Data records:

========================================================================

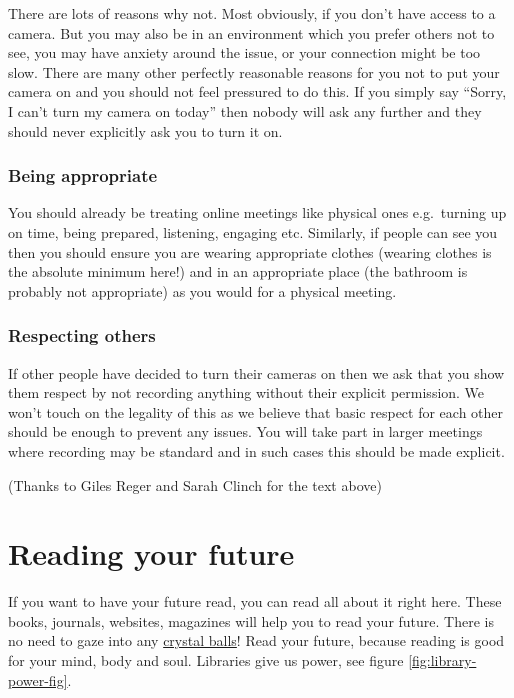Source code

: \documentclass[
]{book}
\begin{document}
There are lots of reasons why not. Most obviously, if you don't have access to a camera. But you may also be in an environment which you prefer others not to see, you may have anxiety around the issue, or your connection might be too slow. There are many other perfectly reasonable reasons for you not to put your camera on and you should not feel pressured to do this. If you simply say ``Sorry, I can't turn my camera on today'' then nobody will ask any further and they should never explicitly ask you to turn it on.

\hypertarget{being-appropriate}{%
\subsection{Being appropriate}\label{being-appropriate}}

You should already be treating online meetings like physical ones e.g.~turning up on time, being prepared, listening, engaging etc. Similarly, if people can see you then you should ensure you are wearing appropriate clothes (wearing clothes is the absolute minimum here!) and in an appropriate place (the bathroom is probably not appropriate) as you would for a physical meeting.

\hypertarget{respecting-others}{%
\subsection{Respecting others}\label{respecting-others}}

If other people have decided to turn their cameras on then we ask that you show them respect by not recording anything without their explicit permission. We won't touch on the legality of this as we believe that basic respect for each other should be enough to prevent any issues. You will take part in larger meetings where recording may be standard and in such cases this should be made explicit.

(Thanks to Giles Reger and Sarah Clinch for the text above)

\hypertarget{reading}{%
\chapter{Reading your future}\label{reading}}

If you want to have your future read, you can read all about it right here. These books, journals, websites, magazines will help you to read your future. There is no need to gaze into any \href{https://en.wikipedia.org/wiki/Crystal_ball}{crystal balls}! Read your future, because reading is good for your mind, body and soul. Libraries give us power, see figure \ref{fig:library-power-fig}.
\end{document}
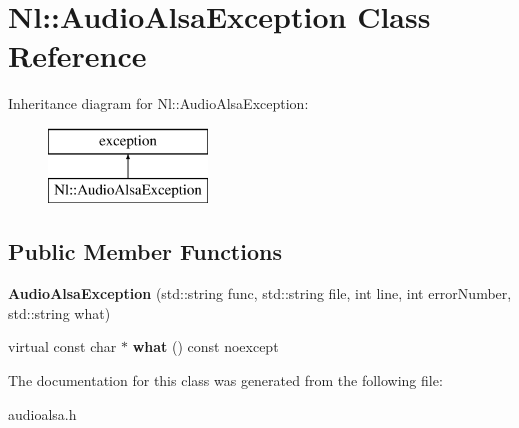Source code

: \hypertarget{classNl_1_1AudioAlsaException}{}\section{Nl\+:\+:Audio\+Alsa\+Exception Class Reference}
\label{classNl_1_1AudioAlsaException}
Inheritance diagram for Nl\+:\+:Audio\+Alsa\+Exception\+:\begin{figure}[H]
\begin{center}
\leavevmode
\includegraphics[height=2.000000cm]{classNl_1_1AudioAlsaException}
\end{center}
\end{figure}
\subsection*{Public Member Functions}
\begin{DoxyCompactItemize}
\item 
\hypertarget{classNl_1_1AudioAlsaException_a6c40dfc626db2587fc521cd9778fbc24}{}{\bfseries Audio\+Alsa\+Exception} (std\+::string func, std\+::string file, int line, int error\+Number, std\+::string what)\label{classNl_1_1AudioAlsaException_a6c40dfc626db2587fc521cd9778fbc24}

\item 
\hypertarget{classNl_1_1AudioAlsaException_a3fdf23855f8f24b2123782564d48bfb7}{}virtual const char $\ast$ {\bfseries what} () const noexcept\label{classNl_1_1AudioAlsaException_a3fdf23855f8f24b2123782564d48bfb7}

\end{DoxyCompactItemize}


The documentation for this class was generated from the following file\+:\begin{DoxyCompactItemize}
\item 
audioalsa.\+h\end{DoxyCompactItemize}
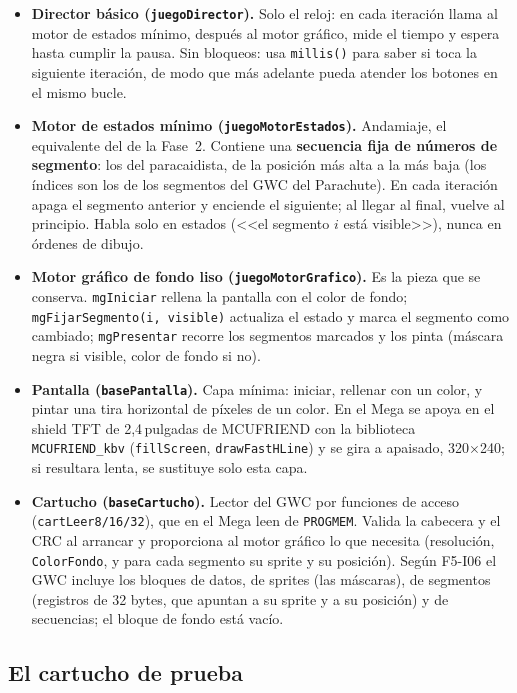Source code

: \begin{itemize}
	\item \textbf{Director básico (\texttt{juegoDirector}).} Solo el reloj: en cada iteración llama al motor de estados mínimo, después al motor gráfico, mide el tiempo y espera hasta cumplir la pausa. Sin bloqueos: usa \texttt{millis()} para saber si toca la siguiente iteración, de modo que más adelante pueda atender los botones en el mismo bucle.
	\item \textbf{Motor de estados mínimo (\texttt{juegoMotorEstados}).} Andamiaje, el equivalente del de la Fase~2. Contiene una \textbf{secuencia fija de números de segmento}: los del paracaidista, de la posición más alta a la más baja (los índices son los de los segmentos del GWC del Parachute). En cada iteración apaga el segmento anterior y enciende el siguiente; al llegar al final, vuelve al principio. Habla solo en estados (<<el segmento $i$ está visible>>), nunca en órdenes de dibujo.
	\item \textbf{Motor gráfico de fondo liso (\texttt{juegoMotorGrafico}).} Es la pieza que se conserva. \texttt{mgIniciar} rellena la pantalla con el color de fondo; \texttt{mgFijarSegmento(i, visible)} actualiza el estado y marca el segmento como cambiado; \texttt{mgPresentar} recorre los segmentos marcados y los pinta (máscara negra si visible, color de fondo si no).
	\item \textbf{Pantalla (\texttt{basePantalla}).} Capa mínima: iniciar, rellenar con un color, y pintar una tira horizontal de píxeles de un color. En el Mega se apoya en el shield TFT de 2,4\,pulgadas de MCUFRIEND con la biblioteca \texttt{MCUFRIEND\_kbv} (\texttt{fillScreen}, \texttt{drawFastHLine}) y se gira a apaisado, 320$\times$240; si resultara lenta, se sustituye solo esta capa.
	\item \textbf{Cartucho (\texttt{baseCartucho}).} Lector del GWC por funciones de acceso (\texttt{cartLeer8/16/32}), que en el Mega leen de \texttt{PROGMEM}. Valida la cabecera y el CRC al arrancar y proporciona al motor gráfico lo que necesita (resolución, \texttt{ColorFondo}, y para cada segmento su sprite y su posición). Según F5-I06 el GWC incluye los bloques de datos, de sprites (las máscaras), de segmentos (registros de 32 bytes, que apuntan a su sprite y a su posición) y de secuencias; el bloque de fondo está vacío.
\end{itemize}

\subsection{El cartucho de prueba}
\label{sec:F6I02Cartucho}


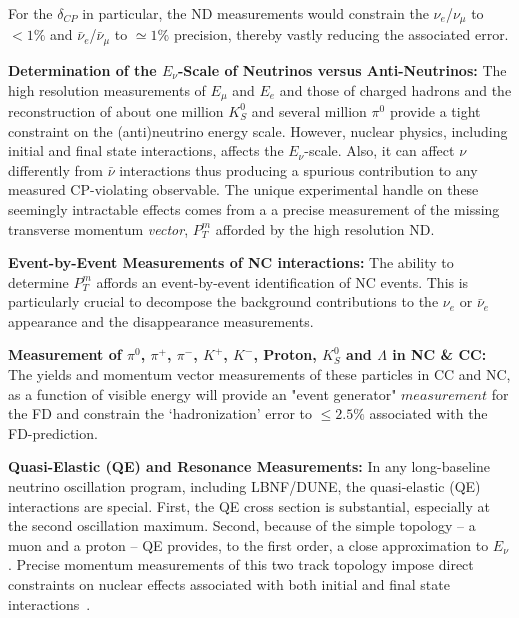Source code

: For the $\delta_{CP}$ in particular, the ND measurements would constrain the $\nu_e$/$\nu_\mu$ to 
$<1\%$ and $\bar \nu_e$/$\bar \nu_\mu$ to $\simeq 1\%$ precision, thereby vastly reducing the associated error. 



\vspace{0.25cm} 
\noindent 
{\bf Determination of the $E_\nu$-Scale of Neutrinos versus Anti-Neutrinos:} The high resolution 
measurements of $E_\mu$ and $E_e$ and those of charged hadrons and the reconstruction of about one 
million $K^0_S$ and several million $\pi^0$ provide a tight constraint on the (anti)neutrino energy scale. 
However,  nuclear physics, including initial and final state interactions, 
 affects the $E_\nu$-scale. Also, it can affect $\nu$ differently from $\bar\nu$ interactions thus  
producing a spurious contribution to any measured CP-violating observable. 
The unique experimental handle on these seemingly intractable effects comes from a 
a precise measurement of the missing transverse momentum {\it vector},{ \bf{ $P^m_T$}} afforded by the 
high resolution ND. 


\vspace{0.25cm} 
\noindent 
{\bf Event-by-Event Measurements of NC interactions:} The ability to determine  { \bf{ $P^m_T$}} affords an event-by-event 
identification of NC events. This is particularly crucial to decompose the background contributions to 
the $\nu_e$ or $\bar \nu_e$ appearance and the disappearance measurements. 


\vspace{0.25cm} 
\noindent 
{\bf Measurement of $\pi^0$, $\pi^+$, $\pi^-$, $K^+$, $K^-$, Proton, $K^0_S$ and $\Lambda$ in NC \& CC:} 
The yields and momentum vector measurements of these particles in CC and NC, as a function of 
visible energy will provide an "event generator" $measurement$ for the FD and constrain the 
`hadronization' error to $\leq 2.5\%$ associated with the FD-prediction. 




\vspace{0.25cm} 
\noindent 
{\bf Quasi-Elastic (QE) and Resonance Measurements:}  
In any long-baseline neutrino oscillation program, including LBNF/DUNE, 
the quasi-elastic (QE) interactions are special. First, the QE cross section is substantial, especially at the second oscillation maximum. 
Second, because of the simple topology -- a muon and a proton -- QE provides, to the first order, 
a close approximation to $E_\nu$.  
Precise momentum measurements  of this two track topology impose direct constraints on nuclear effects 
associated with both initial and final state interactions~\cite{ND-QE}. 

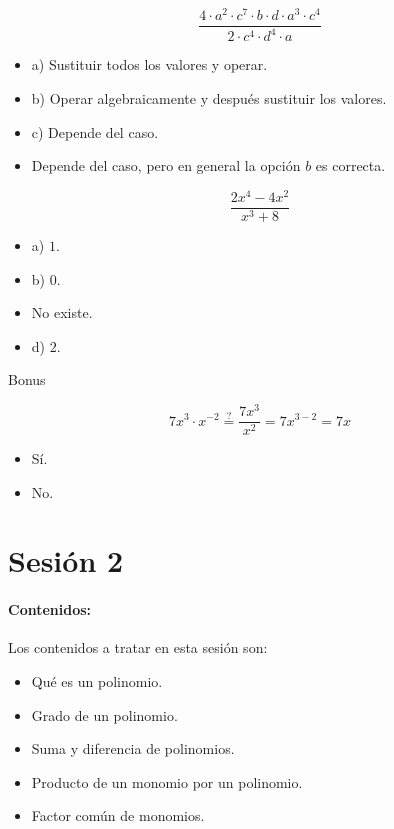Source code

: \[
	\frac{4·a^2·c^7·b·d·a^3·c^4}{2·c^4·d^4·a}
\]

\begin{itemize}
	\item a) Sustituir todos los valores y operar.
	\item b) Operar algebraicamente y después sustituir los valores.
	\item c) Depende del caso.
	\item {} Depende del caso, pero en general la opción $b$ es correcta.
\end{itemize}

\[
	\frac{2x^4-4x^2}{x^3+8}
\]

\begin{itemize}
	\item a) $1$.
	\item b) $0$.
	\item {} No existe.
	\item d) $2$.
\end{itemize}



\newbloq Bonus

\[
	7x^3·x^{-2} \overset{?}{=} \frac{7x^3}{x^2} = 7x^{3-2} = 7x
\]

\begin{itemize}
	\item {} Sí.
	\item No.
\end{itemize}




\section{Sesión 2}\label{app:ses_comp:2}


\paragraph{Contenidos:}
Los contenidos a tratar en esta sesión son:
\begin{itemize}
\item Qué es un polinomio.
\item Grado de un polinomio.
\item Suma y diferencia de polinomios.
\item Producto de un monomio por un polinomio.
\item Factor común de monomios.
\end{itemize}

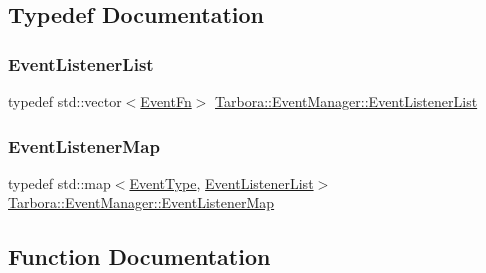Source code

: \subsection{Typedef Documentation}
\mbox{\label{namespaceTarbora_1_1EventManager_af2a8ccc3af56c94f352b42f5efa966dd}} 
\subsubsection{\texorpdfstring{Event\+Listener\+List}{EventListenerList}}
{\footnotesize\ttfamily typedef std\+::vector$<$\hyperlink{namespaceTarbora_a418b0f026f0664511b2a0c4129edc11f}{Event\+Fn}$>$ \hyperlink{namespaceTarbora_1_1EventManager_af2a8ccc3af56c94f352b42f5efa966dd}{Tarbora\+::\+Event\+Manager\+::\+Event\+Listener\+List}}

\mbox{\label{namespaceTarbora_1_1EventManager_a9254759257c0dc7fd52908f87bfa68ec}} 
\subsubsection{\texorpdfstring{Event\+Listener\+Map}{EventListenerMap}}
{\footnotesize\ttfamily typedef std\+::map$<$\hyperlink{namespaceTarbora_a70bd9c4d542b943fff3793f78189967e}{Event\+Type}, \hyperlink{namespaceTarbora_1_1EventManager_af2a8ccc3af56c94f352b42f5efa966dd}{Event\+Listener\+List}$>$ \hyperlink{namespaceTarbora_1_1EventManager_a9254759257c0dc7fd52908f87bfa68ec}{Tarbora\+::\+Event\+Manager\+::\+Event\+Listener\+Map}}



\subsection{Function Documentation}
\mbox{\label{namespaceTarbora_1_1EventManager_a7296edcf388f134db3dbf86787ce7040}}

========================================================================

# [WHAT IS EXPECTED]
Check each line of the records for the word "state" and extract those that contain it.

# [EXERCISE RESULT]
However,  nuclear physics, including initial and final state interactions, 
associated with both initial and final state interactions~\cite{ND-QE}. 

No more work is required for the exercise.